[Problem details]
Your task is to filter the data below down to the lines holding "communiquer".

######

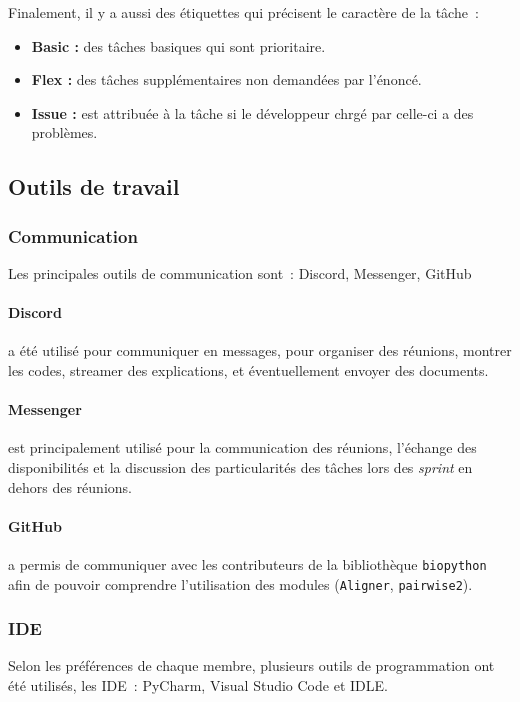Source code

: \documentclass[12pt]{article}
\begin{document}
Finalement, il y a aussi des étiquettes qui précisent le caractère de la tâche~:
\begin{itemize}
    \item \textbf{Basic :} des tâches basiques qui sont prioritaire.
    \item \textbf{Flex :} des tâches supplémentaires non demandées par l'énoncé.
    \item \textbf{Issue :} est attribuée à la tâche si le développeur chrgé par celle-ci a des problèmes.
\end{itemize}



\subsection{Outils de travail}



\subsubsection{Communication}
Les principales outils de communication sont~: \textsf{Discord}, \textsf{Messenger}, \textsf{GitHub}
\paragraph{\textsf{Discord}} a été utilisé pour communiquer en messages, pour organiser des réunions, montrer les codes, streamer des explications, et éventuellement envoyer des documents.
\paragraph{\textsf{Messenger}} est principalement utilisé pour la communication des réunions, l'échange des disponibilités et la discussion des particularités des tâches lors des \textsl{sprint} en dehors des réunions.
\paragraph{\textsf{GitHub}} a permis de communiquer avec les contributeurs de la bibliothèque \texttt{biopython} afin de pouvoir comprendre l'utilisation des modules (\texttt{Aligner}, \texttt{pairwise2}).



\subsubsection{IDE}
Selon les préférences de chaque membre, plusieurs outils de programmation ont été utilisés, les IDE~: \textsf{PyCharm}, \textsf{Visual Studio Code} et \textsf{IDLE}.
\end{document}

######

[Task output]
\paragraph{\textsf{Discord}} a été utilisé pour communiquer en messages, pour organiser des réunions, montrer les codes, streamer des explications, et éventuellement envoyer des documents.
\paragraph{\textsf{GitHub}} a permis de communiquer avec les contributeurs de la bibliothèque \texttt{biopython} afin de pouvoir comprendre l'utilisation des modules (\texttt{Aligner}, \texttt{pairwise2}).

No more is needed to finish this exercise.